Synagogue Membership in 2010

Membership of a synagogue has traditionally been regarded as the most widely held point of formal affiliation to and identity with the Jewish community. However, the situation has been changing fast in recent years, with membership becoming more fluid and transient. It is therefore of interest that the Institute for Jewish Policy Research and the Board of Deputies of British Jews have jointly published Synagogue Membership in the United Kingdom in 2010, by David Graham and Daniel Vulkan. It is available to download from:

This report continues a series of approximately quinquennial surveys of synagogue membership in the UK which was initiated by the Board in 1977. However, in order to capture the growing Strictly Orthodox membership, the methodology employed for the 2010 census (primarily conducted online using Survey Monkey between June 2009 and February 2010) differed from earlier investigations, necessitating adjustment to the statistics published for earlier years.

The total number of synagogue members by household (i.e. not individuals) in the UK in 2010 is 82,963 in 409 synagogues. 73% of Jewish households in the UK are estimated to belong to a synagogue. The decline in synagogue membership flattened out between 2005 and 2010 (with a decrease of only 0.3%), but the 2010 figure is still 24% below the level in 1983.

The largest synagogue group, by denomination, is Central Orthodox (including the United Synagogue), with 55% of the total membership, compared with 66% in 1990. By contrast, the number of Strictly Orthodox synagogue members has more than doubled over these two decades, to reach 11%. Masorti numbers have also risen, by 85%, but they remain less than 3% of total synagogue membership. The overall proportion of ‘non-Orthodox’ relative to ‘Orthodox’ strands has increased from 26% to 31%.

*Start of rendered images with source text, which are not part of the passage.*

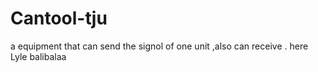 # Cantool-tju
a equipment that can send the signol of one unit ,also can receive .
here Lyle
balibalaa
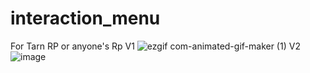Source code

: # interaction_menu
For Tarn RP or anyone's Rp
V1 ![ezgif com-animated-gif-maker (1)](https://github.com/ISA420-1/interaction-menu/assets/168322041/170bb2d9-fda9-41ca-baa3-5f109da183bd)
V2 ![image](https://github.com/ISA420-1/interaction-menu/assets/168322041/5d7472df-570a-4024-a4b0-53248d049893)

Almost 64% of synagogue members live in London, a higher proportion than the 56% of affiliating Jews resident there at the 2001 census. However, the number of synagogue members in the capital (defined in terms of political administrative boundaries) has fallen by one-fifth since 1990. A further 9% of synagogue members are in districts contiguous with London (South Hertfordshire and South-West Essex) and 10% are in Greater Manchester. The remaining 10 UK regions account for only 17% of all synagogue members.